## YOUR TASK
The answer must consist of every record below, reproduced exactly.

Saved data entries:

*****

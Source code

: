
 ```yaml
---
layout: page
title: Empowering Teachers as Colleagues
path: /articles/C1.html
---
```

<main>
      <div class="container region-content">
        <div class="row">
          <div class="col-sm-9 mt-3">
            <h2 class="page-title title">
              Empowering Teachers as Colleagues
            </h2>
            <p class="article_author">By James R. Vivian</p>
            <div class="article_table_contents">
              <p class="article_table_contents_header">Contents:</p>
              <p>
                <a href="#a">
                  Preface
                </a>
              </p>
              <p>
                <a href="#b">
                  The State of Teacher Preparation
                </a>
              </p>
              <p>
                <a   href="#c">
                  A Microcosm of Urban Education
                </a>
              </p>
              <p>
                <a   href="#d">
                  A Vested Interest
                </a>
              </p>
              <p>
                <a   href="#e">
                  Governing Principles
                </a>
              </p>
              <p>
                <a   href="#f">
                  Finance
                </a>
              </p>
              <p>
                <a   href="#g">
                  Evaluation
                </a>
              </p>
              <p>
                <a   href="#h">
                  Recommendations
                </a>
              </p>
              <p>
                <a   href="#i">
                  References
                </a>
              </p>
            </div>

*****

## ANSWER TO THIS EXERCISE
Source code

:
 ```yaml
---
layout: page
title: Empowering Teachers as Colleagues
path: /articles/C1.html
---
```

<main>
      <div class="container region-content">
        <div class="row">
          <div class="col-sm-9 mt-3">
            <h2 class="page-title title">
              Empowering Teachers as Colleagues
            </h2>
            <p class="article_author">By James R. Vivian</p>
            <div class="article_table_contents">
              <p class="article_table_contents_header">Contents:</p>
              <p>
                <a href="#a">
                  Preface
                </a>
              </p>
              <p>
                <a href="#b">
                  The State of Teacher Preparation
                </a>
              </p>
              <p>
                <a   href="#c">
                  A Microcosm of Urban Education
                </a>
              </p>
              <p>
                <a   href="#d">
                  A Vested Interest
                </a>
              </p>
              <p>
                <a   href="#e">
                  Governing Principles
                </a>
              </p>
              <p>
                <a   href="#f">
                  Finance
                </a>
              </p>
              <p>
                <a   href="#g">
                  Evaluation
                </a>
              </p>
              <p>
                <a   href="#h">
                  Recommendations
                </a>
              </p>
              <p>
                <a   href="#i">
                  References
                </a>
              </p>
            </div>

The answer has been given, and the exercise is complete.